■ Work item
Return, exactly and in full, the lines of the records below starting at the one with "Professor Quirrell aufgetaucht—" and ending at the one with "der Notiz, die", and no other lines.

■ Available data
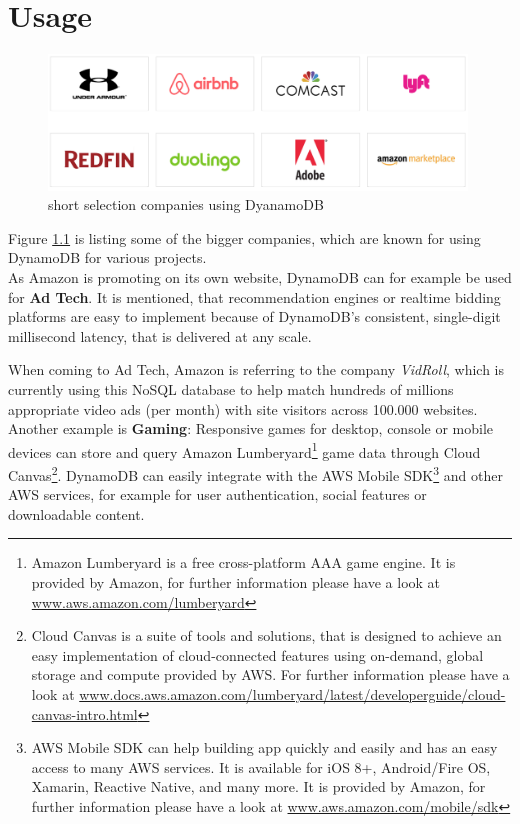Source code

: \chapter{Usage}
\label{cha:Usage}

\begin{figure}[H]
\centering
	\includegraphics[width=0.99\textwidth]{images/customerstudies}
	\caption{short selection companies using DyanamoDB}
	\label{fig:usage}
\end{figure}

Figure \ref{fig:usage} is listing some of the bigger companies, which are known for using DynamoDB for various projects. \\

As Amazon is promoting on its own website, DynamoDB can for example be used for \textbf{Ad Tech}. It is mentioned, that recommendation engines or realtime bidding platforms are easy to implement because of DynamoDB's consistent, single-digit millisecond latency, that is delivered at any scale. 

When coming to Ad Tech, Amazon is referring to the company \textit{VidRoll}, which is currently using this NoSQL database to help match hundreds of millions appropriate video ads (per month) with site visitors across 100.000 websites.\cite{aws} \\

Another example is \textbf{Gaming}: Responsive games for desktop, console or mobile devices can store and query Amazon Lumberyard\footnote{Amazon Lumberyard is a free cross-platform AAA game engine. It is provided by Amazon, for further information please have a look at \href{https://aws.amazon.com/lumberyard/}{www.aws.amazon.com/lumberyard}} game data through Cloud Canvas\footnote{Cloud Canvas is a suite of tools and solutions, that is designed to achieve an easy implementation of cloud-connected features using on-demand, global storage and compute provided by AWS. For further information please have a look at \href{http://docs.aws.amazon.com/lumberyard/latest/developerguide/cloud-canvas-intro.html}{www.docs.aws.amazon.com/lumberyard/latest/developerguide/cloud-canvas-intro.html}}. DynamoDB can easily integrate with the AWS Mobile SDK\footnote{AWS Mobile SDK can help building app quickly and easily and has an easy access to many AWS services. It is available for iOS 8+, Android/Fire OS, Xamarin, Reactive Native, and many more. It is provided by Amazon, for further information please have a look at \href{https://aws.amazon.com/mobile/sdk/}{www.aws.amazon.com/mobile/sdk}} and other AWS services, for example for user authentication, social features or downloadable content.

...

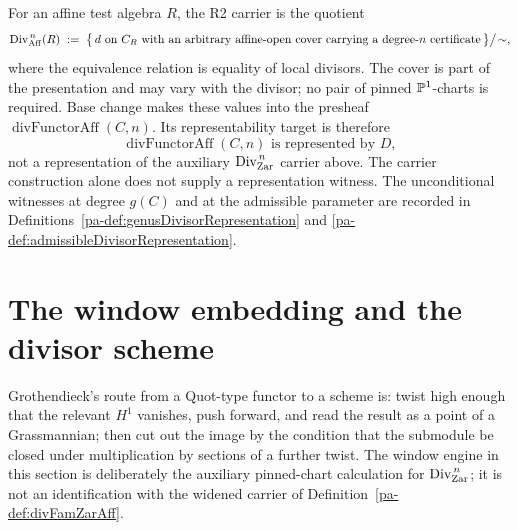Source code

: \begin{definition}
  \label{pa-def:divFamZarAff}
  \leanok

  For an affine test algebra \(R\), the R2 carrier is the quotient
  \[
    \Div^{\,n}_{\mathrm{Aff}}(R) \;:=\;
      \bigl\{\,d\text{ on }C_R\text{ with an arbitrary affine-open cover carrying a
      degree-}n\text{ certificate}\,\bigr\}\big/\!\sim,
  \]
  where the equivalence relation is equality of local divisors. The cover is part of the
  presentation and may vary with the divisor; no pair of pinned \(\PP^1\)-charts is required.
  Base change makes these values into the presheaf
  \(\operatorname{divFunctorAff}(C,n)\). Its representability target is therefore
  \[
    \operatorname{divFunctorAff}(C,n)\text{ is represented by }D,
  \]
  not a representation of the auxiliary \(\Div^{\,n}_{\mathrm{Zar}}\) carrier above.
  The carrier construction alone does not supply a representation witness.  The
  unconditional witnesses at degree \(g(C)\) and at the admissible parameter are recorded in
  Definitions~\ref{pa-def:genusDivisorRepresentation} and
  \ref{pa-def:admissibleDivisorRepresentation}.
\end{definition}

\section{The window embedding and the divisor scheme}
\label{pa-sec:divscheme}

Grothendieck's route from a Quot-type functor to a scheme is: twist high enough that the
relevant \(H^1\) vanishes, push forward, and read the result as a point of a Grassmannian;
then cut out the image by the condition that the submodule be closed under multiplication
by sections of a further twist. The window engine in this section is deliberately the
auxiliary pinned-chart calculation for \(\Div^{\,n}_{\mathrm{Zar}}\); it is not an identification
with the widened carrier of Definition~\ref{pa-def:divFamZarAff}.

==

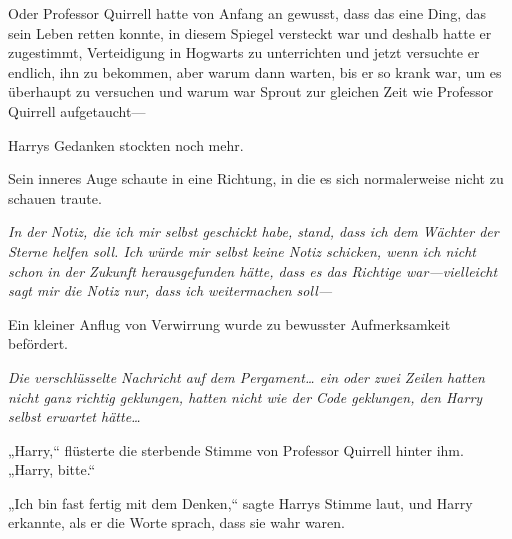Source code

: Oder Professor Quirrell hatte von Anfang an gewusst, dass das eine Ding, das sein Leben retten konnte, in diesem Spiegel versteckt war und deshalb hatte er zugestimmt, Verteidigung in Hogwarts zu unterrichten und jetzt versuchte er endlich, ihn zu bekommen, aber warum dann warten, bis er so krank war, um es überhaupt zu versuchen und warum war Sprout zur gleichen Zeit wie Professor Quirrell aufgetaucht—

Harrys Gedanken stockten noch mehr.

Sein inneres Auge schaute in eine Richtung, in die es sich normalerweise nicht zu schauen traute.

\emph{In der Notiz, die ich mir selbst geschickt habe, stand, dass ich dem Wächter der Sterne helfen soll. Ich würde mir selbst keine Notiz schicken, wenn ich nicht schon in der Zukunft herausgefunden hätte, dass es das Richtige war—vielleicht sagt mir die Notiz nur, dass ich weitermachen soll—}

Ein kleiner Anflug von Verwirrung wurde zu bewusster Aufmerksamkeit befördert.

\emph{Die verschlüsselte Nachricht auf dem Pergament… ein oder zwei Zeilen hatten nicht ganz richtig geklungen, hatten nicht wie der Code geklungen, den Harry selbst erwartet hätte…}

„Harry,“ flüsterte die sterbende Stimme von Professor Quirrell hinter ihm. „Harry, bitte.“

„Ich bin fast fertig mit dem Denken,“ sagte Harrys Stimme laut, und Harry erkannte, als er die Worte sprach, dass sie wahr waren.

■ Output for this task
: Oder Professor Quirrell hatte von Anfang an gewusst, dass das eine Ding, das sein Leben retten konnte, in diesem Spiegel versteckt war und deshalb hatte er zugestimmt, Verteidigung in Hogwarts zu unterrichten und jetzt versuchte er endlich, ihn zu bekommen, aber warum dann warten, bis er so krank war, um es überhaupt zu versuchen und warum war Sprout zur gleichen Zeit wie Professor Quirrell aufgetaucht—

Harrys Gedanken stockten noch mehr.

Sein inneres Auge schaute in eine Richtung, in die es sich normalerweise nicht zu schauen traute.

\emph{In der Notiz, die ich mir selbst geschickt habe, stand, dass ich dem Wächter der Sterne helfen soll. Ich würde mir selbst keine Notiz schicken, wenn ich nicht schon in der Zukunft herausgefunden hätte, dass es das Richtige war—vielleicht sagt mir die Notiz nur, dass ich weitermachen soll—}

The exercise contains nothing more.